Dos jóvenes románticos
Era una tarde nublada; el sol se había ocultado
entre las nubes, y se reflejaba en las aguas del Sena un cielo opaco y
triste: un joven de dieciséis a veinte años estaba en pie en un puente
con los ojos fijos en el río; en sus siniestras miradas se advertía que
luchaba con una grande agitación, y padecía su alma violentos combates.
Una mano que le tocó al hombro suavemente le arrancó de su meditación.
—Amadeo, ¿qué te ha sucedido? ¿En qué piensas?
—Pienso, Eduardo, en este momento remover con mi cuerpo las aguas tranquilas del Sena.
—Loco, ¿tú te chanceas? No serías capaz de hacerlo.
—¿Que no sería? ¡Oh!, si tú quieres presenciarlo, no gustaré morir dejando la fama de embustero o charlatán.
Y al decir esto hizo un hincapié para precipitarse en el río; pero
su compañero logró asirlo de un faldón de su huácaro; el cuerpo de
Amadeo estaba balanceándose, y su compañero hacía esfuerzos prodigiosos
para sostenerlo, gritó, acudió gente y lograron poner en salvo al
desventurado que estaba tan peleado con la vida.
Amadeo quedó sin sentido, respiraba apenas, y aunque se había
resuelto al parecer con tanta frialdad, a perder la vida, se conocía en
esto claramente el esfuerzo que hace el hombre sobre sí mismo al
privarse de la existencia. Eduardo lo condujo a su casa, donde le
suministró todos los auxilios necesarios para que recobrara el uso de
los sentidos.
—Parece que te vas recuperando un poco, Amadeo —le dijo su amigo cuando lo vio entreabrir los ojos.
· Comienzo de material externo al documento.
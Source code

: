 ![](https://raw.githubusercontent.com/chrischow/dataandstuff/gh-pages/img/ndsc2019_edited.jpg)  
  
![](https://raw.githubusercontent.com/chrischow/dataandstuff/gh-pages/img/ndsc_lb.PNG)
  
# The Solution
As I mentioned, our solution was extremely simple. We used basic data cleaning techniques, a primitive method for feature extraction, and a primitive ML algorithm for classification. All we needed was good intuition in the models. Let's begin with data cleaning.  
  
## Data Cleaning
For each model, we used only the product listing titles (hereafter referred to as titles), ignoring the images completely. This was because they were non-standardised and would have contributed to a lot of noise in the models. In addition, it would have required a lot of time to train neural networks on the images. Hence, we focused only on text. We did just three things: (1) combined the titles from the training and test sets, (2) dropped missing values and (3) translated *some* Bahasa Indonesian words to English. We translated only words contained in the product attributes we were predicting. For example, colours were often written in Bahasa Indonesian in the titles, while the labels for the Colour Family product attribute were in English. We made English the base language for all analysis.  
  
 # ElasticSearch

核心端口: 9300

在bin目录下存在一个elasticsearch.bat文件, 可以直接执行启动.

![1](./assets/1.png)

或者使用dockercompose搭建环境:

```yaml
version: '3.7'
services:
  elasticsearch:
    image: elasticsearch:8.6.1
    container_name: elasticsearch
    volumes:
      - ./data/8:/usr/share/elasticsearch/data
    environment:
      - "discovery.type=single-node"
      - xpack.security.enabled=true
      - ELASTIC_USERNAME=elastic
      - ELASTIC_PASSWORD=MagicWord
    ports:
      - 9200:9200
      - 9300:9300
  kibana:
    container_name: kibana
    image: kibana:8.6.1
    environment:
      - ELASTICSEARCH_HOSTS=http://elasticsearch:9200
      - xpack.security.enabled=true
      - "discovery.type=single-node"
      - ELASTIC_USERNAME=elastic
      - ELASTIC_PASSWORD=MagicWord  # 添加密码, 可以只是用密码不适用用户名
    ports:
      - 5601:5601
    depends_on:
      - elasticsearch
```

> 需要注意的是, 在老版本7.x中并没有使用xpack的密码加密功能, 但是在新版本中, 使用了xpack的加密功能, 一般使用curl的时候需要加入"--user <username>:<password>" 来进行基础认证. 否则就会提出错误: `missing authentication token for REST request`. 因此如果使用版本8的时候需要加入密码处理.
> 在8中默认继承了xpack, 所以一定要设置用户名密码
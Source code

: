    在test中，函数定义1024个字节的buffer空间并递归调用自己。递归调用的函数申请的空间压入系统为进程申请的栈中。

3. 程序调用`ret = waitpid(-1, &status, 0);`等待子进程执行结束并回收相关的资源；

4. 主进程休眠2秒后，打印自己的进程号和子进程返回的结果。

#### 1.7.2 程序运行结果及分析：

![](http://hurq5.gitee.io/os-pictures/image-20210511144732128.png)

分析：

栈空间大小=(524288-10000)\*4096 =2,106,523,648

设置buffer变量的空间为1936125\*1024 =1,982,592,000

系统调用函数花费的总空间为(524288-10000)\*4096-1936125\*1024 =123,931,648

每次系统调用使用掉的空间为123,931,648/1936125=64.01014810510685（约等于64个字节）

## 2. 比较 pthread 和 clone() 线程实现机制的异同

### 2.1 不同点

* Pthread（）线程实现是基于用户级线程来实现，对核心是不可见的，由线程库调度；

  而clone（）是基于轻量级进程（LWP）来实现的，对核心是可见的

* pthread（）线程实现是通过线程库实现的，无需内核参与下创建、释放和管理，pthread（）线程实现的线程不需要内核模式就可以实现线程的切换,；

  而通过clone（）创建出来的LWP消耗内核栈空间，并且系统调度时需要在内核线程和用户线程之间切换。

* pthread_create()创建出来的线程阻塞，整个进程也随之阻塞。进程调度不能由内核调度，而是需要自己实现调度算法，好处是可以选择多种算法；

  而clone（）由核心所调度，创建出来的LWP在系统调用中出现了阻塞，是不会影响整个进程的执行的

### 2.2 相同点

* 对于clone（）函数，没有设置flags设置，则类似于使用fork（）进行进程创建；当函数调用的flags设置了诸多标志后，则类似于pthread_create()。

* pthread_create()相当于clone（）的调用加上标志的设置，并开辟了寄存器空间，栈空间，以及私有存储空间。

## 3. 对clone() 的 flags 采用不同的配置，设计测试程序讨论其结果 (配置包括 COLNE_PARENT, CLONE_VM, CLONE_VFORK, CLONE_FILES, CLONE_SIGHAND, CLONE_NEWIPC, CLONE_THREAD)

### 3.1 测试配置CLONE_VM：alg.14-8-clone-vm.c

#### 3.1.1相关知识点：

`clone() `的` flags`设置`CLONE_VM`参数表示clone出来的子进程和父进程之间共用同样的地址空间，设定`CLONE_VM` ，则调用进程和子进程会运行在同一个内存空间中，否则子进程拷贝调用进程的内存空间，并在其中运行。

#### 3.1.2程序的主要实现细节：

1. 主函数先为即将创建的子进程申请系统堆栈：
—Sí, algún tanto, Eduardo, gracias, gracias, es algo salada la
maldita agua del Sena, y aún tengo el estómago lleno… Dios me ampare,
qué agonía tan horrible se siente cuando uno se está ahogando: por
cierto escogeré mañana otro género de muerte más violenta.
—Duerme, y descansa, Amadeo; cuando despiertes encontrarás tu estómago más vacío.